**Data to examine**
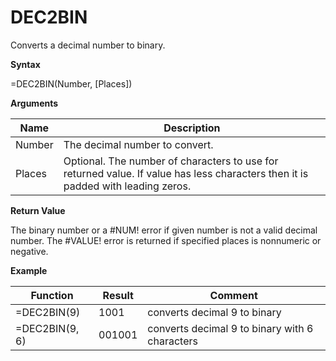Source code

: # DEC2BIN

Converts a decimal number to binary.

**Syntax**

=DEC2BIN(Number, \[Places\])

**Arguments**

| Name   | Description                                                                                                                      |
|--------|----------------------------------------------------------------------------------------------------------------------------------|
| Number | The decimal number to convert.                                                                                                   |
| Places | Optional. The number of characters to use for returned value. If value has less characters then it is padded with leading zeros. |

**Return Value**

The binary number or a \#NUM! error if given number is not a valid
decimal number. The \#VALUE! error is returned if specified places is
nonnumeric or negative.

**Example**

| Function       | Result | Comment                                        |
|----------------|--------|------------------------------------------------|
| =DEC2BIN(9)    | 1001   | converts decimal 9 to binary                   |
| =DEC2BIN(9, 6) | 001001 | converts decimal 9 to binary with 6 characters |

**What you have to do**
Restate the records in full and word for word, but keep the pictures out.

**Reply to the exercise**
Source code

: # DEC2BIN

Converts a decimal number to binary.

**Syntax**

=DEC2BIN(Number, \[Places\])

**Arguments**

| Name   | Description                                                                                                                      |
|--------|----------------------------------------------------------------------------------------------------------------------------------|
| Number | The decimal number to convert.                                                                                                   |
| Places | Optional. The number of characters to use for returned value. If value has less characters then it is padded with leading zeros. |

**Return Value**

The binary number or a \#NUM! error if given number is not a valid
decimal number. The \#VALUE! error is returned if specified places is
nonnumeric or negative.

**Example**

| Function       | Result | Comment                                        |
|----------------|--------|------------------------------------------------|
| =DEC2BIN(9)    | 1001   | converts decimal 9 to binary                   |
| =DEC2BIN(9, 6) | 001001 | converts decimal 9 to binary with 6 characters |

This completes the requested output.